As the pulverized coal combustion industry faces increasingly stringent NOx emission regulations, cost-effective low-NOx strategies like local fuel/air staging are important. Although most coal combustion NO x originates from nitrogen in the coal, the rate of nitrogen release from coal is currently treated empirically when modeling these low-NO x techniques. The objective of this research was to develop a model that relates nitrogen release from coal during devolatilization to the changes in the chemical structure of the char.; Thirty-four rapid pyrolysis tests were performed using coals from around the world ranging in rank from brown coal to low volatile bituminous.
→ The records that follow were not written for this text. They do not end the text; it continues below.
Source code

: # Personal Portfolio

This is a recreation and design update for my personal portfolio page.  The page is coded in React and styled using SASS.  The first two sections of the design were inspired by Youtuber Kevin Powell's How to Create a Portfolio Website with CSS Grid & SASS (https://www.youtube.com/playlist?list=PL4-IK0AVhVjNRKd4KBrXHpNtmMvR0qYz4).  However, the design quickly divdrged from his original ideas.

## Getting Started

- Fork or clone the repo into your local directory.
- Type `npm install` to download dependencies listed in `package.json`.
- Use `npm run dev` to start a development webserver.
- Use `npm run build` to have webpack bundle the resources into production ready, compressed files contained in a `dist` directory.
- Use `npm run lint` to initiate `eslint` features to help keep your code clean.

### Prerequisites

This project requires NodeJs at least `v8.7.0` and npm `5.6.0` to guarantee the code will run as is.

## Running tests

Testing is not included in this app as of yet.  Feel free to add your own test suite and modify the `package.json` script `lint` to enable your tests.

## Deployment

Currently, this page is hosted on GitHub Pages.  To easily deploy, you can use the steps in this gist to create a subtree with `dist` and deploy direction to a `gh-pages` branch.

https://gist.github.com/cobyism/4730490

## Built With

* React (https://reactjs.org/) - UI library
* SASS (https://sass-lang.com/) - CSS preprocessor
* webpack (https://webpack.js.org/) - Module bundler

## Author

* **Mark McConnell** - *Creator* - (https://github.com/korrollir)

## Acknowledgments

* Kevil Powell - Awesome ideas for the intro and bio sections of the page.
Trends in measured tar yields and total volatiles yields as a function of temperature between 900 and 1650 K were distinctly different for different ranks of coal.; Matched tar/char sets from both lignite and bituminous coals pyrolyzed at increasingly severe conditions were analyzed by solid-state 13C NMR. At about 1250 K, tars and chars showed evidence of both ring opening and cluster growth reactions, neither of which appeared to accelerate nitrogen release via ring rupture. Several 13C NMR chemical structural parameters from these experiments and from published studies showed a strong correlation with light gas nitrogen release, suggesting a mechanism other than the pure thermal decomposition seen in pyrolysis of model compounds (i.e. pyridine or pyrrole). Accordingly, a nitrogen model using a three-step free-radical global mechanism was developed to model light gas nitrogen release. This nitrogen model requires only a network devolatilization. model and coal-specific chemical structural input data to adequately predict the nitrogen distribution among pyrolysis products. Because the model is based on char chemical structure it is very robust, accurately describing nitrogen release characteristics even for conditions far different from those used in the model development. The model is the first to describe the rank dependence of nitrogen release as light gas without the use of correlations. The model is also the first to offer reasonable explanations for the observed release of ring nitrogen at relatively low temperatures and the inherent stability of much of the char nitrogen during pyrolysis; observations not easily explained by a simple thermal decomposition model alone.